"Traveler, there is no path. The path is made by walking" ~Rumi
Thursday, January 2, 2014
No, thanks. I don't need a "better" year.
New year's resolutions. I have stopped making these wishes years ago. I think new year's resolutions are wonderful, just not for me. I don't like working so hard to put myself through this much thinking and wishing. That fact is, nobody ever wishes for a bad year.
I look at 2013 in the rear view mirror and I feel nothing but profound wonderment and gratitude. And good fortune. I lead a charmed life and have always had great fortune. 2013 was no exception. I should have been crumbled to pieces, but I wasn't. Not even close. I should have fallen into depression, but I was too stubborn. It would have been acceptable by all standards for me to remain at the bottom of the vortex, but I was too proud. Right or wrong, I needed the world to know, Eric didn't marry a sissy. Necessary or not, I wanted to do Eric proud, even in his death. Why is it important? It isn't. It's neither important nor relevant. It's my ego I needed to feed, and my pride I needed to nurse.
Simply, I do what it takes to survive it all. I earn my survivor tattoo one stroke at a time. I wear my ink proudly. Humbly but proudly. Softly but permanently.

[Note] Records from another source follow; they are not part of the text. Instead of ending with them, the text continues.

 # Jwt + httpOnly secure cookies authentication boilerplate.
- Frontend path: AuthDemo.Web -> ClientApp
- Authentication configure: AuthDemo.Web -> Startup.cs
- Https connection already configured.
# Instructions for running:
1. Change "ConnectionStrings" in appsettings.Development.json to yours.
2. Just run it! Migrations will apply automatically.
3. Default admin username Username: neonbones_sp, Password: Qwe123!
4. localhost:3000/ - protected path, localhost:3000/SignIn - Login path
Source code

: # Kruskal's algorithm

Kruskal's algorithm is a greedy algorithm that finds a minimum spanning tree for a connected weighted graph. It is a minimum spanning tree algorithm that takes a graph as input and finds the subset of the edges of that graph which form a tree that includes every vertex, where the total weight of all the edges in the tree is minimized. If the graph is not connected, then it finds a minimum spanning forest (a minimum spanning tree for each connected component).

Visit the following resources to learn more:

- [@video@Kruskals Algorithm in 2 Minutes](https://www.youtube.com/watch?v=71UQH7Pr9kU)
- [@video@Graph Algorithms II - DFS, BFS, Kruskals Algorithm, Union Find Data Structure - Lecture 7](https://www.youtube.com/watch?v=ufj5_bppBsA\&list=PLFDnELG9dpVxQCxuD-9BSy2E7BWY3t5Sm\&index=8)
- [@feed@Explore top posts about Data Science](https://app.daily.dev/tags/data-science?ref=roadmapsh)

I don't wish for a "better" year. I didn't have a "bad" 2013. Instead I had an unbearably difficult year, which didn't make it "bad." It just meant the year was unbearably difficult, and that I don't have much in me to go through another one. In the most humble sense, I learned that I am my own hero - my heroes are those who discover that inside, we're all capable of surprising ourselves. I surprised myself for not only surviving my husband's death, but embracing the lessons he's left me. I surprised myself for not only recovering from my loss, but emerging beautifully and victoriously. I surprised myself for my openness and vulnerability to grief, to share, to write, to cry, to connect. I surprised myself for my relentless determination to get well, to ask for help, to graciously receive, to generously give back.
No, thanks. I don't need a "better" year. I just need to remember, I've already earned my ink.